YOUR ASSIGNMENT
Exact reproduction is required for the lines below starting at the line with "L_\infty(s,\Pi)=\Gamma_\C(s+11)\Gamma_\R(s+1)." and ending at the line with "software. For example, the", both included. No other lines, and no pictures.

↓↓↓

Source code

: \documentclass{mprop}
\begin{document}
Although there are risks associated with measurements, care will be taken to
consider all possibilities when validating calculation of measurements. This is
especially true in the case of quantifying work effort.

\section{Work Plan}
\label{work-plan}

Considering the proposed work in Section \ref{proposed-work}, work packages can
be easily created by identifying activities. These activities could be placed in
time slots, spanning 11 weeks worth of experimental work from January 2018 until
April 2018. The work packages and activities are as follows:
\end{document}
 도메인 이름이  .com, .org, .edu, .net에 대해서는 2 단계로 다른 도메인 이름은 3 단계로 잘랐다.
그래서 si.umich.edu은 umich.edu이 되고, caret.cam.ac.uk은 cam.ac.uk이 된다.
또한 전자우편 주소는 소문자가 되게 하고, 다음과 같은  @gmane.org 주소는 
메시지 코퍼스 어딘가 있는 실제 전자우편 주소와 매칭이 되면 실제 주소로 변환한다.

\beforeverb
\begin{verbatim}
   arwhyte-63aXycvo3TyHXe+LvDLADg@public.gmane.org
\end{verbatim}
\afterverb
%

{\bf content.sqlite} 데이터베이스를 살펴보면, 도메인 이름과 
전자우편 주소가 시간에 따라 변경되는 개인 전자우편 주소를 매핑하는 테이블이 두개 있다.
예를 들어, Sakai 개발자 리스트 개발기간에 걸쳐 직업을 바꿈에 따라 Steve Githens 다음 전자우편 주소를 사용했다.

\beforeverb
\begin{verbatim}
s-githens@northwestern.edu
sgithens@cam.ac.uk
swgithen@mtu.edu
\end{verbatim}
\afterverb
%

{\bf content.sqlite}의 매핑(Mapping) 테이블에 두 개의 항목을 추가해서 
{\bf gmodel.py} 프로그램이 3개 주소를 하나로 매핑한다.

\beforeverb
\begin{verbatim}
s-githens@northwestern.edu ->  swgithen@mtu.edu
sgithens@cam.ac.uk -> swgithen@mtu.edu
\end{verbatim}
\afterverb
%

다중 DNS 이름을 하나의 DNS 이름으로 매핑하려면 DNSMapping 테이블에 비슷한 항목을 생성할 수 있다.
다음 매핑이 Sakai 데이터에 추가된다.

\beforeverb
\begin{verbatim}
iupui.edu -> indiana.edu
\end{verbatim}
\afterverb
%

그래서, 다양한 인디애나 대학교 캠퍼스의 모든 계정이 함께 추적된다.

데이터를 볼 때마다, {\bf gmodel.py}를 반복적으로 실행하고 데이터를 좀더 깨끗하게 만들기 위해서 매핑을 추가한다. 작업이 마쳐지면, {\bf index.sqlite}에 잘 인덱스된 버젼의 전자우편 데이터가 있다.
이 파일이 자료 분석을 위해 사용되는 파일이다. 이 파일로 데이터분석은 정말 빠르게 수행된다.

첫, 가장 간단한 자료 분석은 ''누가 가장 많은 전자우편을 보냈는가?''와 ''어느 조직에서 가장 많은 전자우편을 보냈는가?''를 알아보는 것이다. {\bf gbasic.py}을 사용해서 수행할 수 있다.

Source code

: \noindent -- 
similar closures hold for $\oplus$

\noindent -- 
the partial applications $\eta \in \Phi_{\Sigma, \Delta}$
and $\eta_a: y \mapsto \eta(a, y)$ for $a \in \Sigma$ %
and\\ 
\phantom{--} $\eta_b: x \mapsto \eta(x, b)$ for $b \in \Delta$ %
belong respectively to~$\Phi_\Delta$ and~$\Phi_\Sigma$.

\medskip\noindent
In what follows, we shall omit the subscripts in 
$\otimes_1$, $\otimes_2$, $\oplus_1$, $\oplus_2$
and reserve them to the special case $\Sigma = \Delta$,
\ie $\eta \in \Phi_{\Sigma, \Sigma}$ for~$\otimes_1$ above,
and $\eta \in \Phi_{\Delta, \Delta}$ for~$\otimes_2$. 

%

↑↑↑
↓↓↓

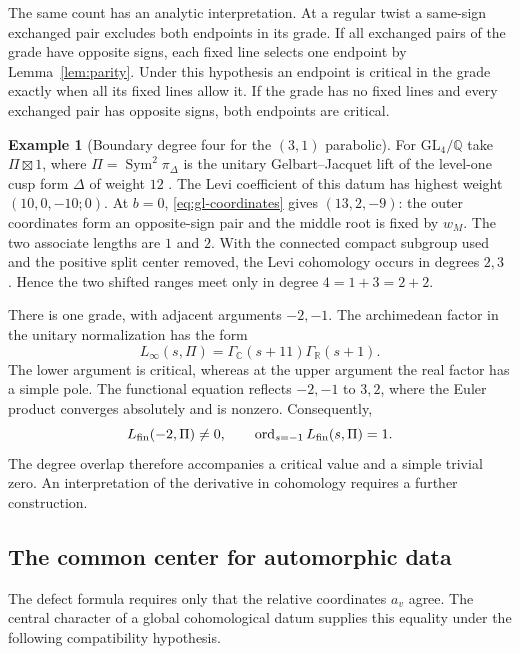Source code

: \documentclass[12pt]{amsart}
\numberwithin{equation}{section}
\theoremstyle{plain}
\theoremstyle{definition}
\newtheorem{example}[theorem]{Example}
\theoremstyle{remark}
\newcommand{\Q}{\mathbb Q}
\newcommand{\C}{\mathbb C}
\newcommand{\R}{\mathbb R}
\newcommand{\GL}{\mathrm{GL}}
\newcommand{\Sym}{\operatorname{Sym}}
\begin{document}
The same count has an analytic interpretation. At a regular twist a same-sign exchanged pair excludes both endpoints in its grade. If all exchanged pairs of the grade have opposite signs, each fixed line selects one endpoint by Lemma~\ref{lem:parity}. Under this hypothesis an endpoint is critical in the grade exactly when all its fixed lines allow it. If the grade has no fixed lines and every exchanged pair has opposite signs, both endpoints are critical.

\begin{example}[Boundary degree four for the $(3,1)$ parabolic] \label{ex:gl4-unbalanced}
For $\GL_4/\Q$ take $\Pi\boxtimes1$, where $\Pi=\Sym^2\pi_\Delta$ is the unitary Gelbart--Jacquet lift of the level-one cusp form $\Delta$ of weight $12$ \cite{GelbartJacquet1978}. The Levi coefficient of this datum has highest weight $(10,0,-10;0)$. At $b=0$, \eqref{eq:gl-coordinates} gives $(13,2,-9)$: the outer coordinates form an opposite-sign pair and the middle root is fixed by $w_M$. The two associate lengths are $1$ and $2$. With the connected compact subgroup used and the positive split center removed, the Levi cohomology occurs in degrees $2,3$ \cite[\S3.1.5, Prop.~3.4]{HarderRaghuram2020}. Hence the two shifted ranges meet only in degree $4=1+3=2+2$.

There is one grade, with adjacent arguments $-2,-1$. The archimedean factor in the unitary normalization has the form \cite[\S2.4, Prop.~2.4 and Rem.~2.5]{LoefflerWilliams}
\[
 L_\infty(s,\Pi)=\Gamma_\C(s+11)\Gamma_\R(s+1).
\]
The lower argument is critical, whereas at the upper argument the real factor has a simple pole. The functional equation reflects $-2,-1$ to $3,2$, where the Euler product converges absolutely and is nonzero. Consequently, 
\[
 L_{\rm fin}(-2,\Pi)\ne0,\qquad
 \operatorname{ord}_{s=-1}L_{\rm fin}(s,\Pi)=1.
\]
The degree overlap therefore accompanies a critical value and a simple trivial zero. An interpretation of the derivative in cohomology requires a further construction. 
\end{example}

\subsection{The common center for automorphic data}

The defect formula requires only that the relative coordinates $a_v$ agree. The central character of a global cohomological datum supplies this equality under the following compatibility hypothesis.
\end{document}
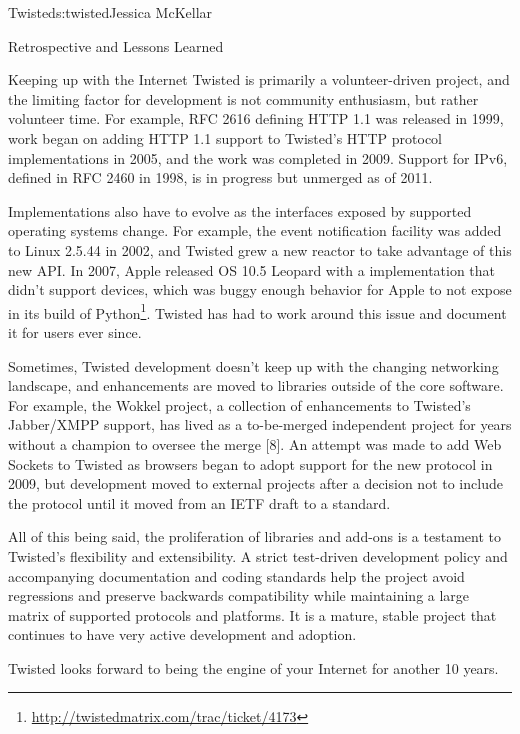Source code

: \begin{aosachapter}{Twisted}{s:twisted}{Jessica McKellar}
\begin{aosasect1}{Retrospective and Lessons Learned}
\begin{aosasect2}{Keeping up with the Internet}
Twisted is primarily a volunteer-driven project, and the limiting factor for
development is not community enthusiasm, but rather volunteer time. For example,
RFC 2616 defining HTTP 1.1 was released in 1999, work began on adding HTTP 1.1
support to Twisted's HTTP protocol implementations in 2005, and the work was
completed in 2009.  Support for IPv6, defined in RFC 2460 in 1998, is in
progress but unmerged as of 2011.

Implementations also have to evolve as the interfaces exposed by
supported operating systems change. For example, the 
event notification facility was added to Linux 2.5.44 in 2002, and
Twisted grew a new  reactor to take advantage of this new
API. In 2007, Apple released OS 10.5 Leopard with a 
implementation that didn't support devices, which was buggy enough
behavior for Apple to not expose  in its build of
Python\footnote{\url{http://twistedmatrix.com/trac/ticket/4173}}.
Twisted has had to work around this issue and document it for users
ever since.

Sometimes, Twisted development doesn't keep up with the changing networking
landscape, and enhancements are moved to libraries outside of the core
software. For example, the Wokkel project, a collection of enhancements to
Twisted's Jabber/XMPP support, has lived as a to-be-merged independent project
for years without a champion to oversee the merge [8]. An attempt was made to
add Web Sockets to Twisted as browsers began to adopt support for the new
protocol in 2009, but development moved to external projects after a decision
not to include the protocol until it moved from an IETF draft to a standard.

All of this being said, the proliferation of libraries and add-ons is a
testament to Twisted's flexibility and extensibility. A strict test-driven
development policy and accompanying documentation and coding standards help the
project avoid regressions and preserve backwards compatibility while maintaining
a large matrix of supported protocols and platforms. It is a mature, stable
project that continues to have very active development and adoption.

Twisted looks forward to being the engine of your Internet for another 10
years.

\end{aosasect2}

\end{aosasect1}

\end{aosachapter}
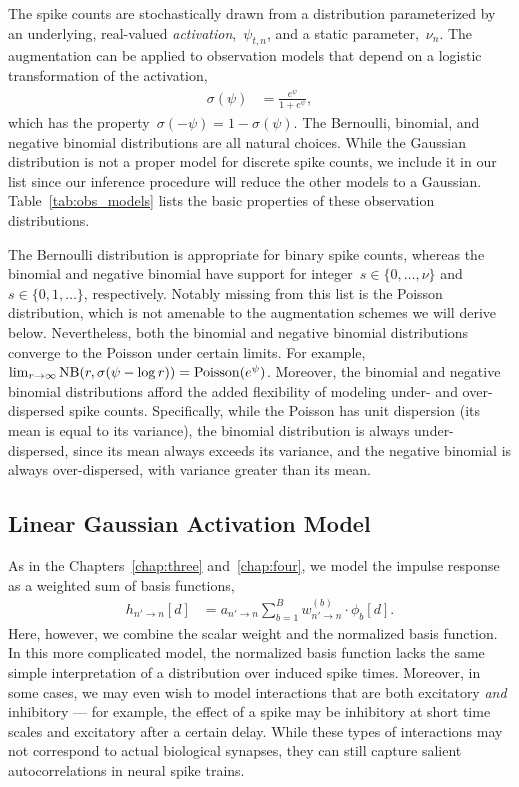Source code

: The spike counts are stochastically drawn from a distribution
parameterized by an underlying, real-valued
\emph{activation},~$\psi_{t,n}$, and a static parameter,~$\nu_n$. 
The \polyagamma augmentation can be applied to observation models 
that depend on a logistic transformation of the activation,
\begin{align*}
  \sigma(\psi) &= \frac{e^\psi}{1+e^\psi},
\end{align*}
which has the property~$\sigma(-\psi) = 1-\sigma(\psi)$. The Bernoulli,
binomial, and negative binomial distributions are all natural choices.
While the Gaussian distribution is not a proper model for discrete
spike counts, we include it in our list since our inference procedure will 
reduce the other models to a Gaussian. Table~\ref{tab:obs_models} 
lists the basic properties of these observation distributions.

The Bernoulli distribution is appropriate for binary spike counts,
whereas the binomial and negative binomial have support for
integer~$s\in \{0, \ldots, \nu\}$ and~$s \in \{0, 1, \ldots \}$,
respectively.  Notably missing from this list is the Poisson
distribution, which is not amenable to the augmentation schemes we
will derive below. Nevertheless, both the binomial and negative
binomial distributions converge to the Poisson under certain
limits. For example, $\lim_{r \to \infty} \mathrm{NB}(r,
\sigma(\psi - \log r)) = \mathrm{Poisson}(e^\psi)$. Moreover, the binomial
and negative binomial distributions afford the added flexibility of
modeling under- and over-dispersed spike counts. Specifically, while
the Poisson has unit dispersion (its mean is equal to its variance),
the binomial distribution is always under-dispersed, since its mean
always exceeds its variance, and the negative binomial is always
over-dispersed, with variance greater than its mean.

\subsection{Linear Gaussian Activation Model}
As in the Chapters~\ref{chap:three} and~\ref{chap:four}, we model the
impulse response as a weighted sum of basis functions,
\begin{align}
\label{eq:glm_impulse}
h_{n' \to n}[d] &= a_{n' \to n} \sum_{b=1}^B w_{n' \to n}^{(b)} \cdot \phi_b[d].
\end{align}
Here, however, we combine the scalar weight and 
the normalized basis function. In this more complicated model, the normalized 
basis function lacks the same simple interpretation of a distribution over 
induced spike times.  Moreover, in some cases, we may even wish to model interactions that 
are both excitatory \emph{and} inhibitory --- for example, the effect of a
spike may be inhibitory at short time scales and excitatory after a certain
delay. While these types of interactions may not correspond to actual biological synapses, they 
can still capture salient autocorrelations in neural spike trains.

↑↑↑

TASK ANSWER
 L_\infty(s,\Pi)=\Gamma_\C(s+11)\Gamma_\R(s+1).
\]
The lower argument is critical, whereas at the upper argument the real factor has a simple pole. The functional equation reflects $-2,-1$ to $3,2$, where the Euler product converges absolutely and is nonzero. Consequently, 
\[
 L_{\rm fin}(-2,\Pi)\ne0,\qquad
 \operatorname{ord}_{s=-1}L_{\rm fin}(s,\Pi)=1.
\]
The degree overlap therefore accompanies a critical value and a simple trivial zero. An interpretation of the derivative in cohomology requires a further construction. 
\end{example}

\subsection{The common center for automorphic data}

The defect formula requires only that the relative coordinates $a_v$ agree. The central character of a global cohomological datum supplies this equality under the following compatibility hypothesis.
\end{document}
Source code

: \begin{aosachapter}{Twisted}{s:twisted}{Jessica McKellar}
\begin{aosasect1}{Retrospective and Lessons Learned}
\begin{aosasect2}{Keeping up with the Internet}
Twisted is primarily a volunteer-driven project, and the limiting factor for
development is not community enthusiasm, but rather volunteer time. For example,
RFC 2616 defining HTTP 1.1 was released in 1999, work began on adding HTTP 1.1
support to Twisted's HTTP protocol implementations in 2005, and the work was
completed in 2009.  Support for IPv6, defined in RFC 2460 in 1998, is in
progress but unmerged as of 2011.

Implementations also have to evolve as the interfaces exposed by
supported operating systems change. For example, the 
event notification facility was added to Linux 2.5.44 in 2002, and
Twisted grew a new  reactor to take advantage of this new
API. In 2007, Apple released OS 10.5 Leopard with a 
implementation that didn't support devices, which was buggy enough
behavior for Apple to not expose  in its build of
Python\footnote{\url{http://twistedmatrix.com/trac/ticket/4173}}.
Twisted has had to work around this issue and document it for users
ever since.

Sometimes, Twisted development doesn't keep up with the changing networking
landscape, and enhancements are moved to libraries outside of the core
software. For example, the Wokkel project, a collection of enhancements to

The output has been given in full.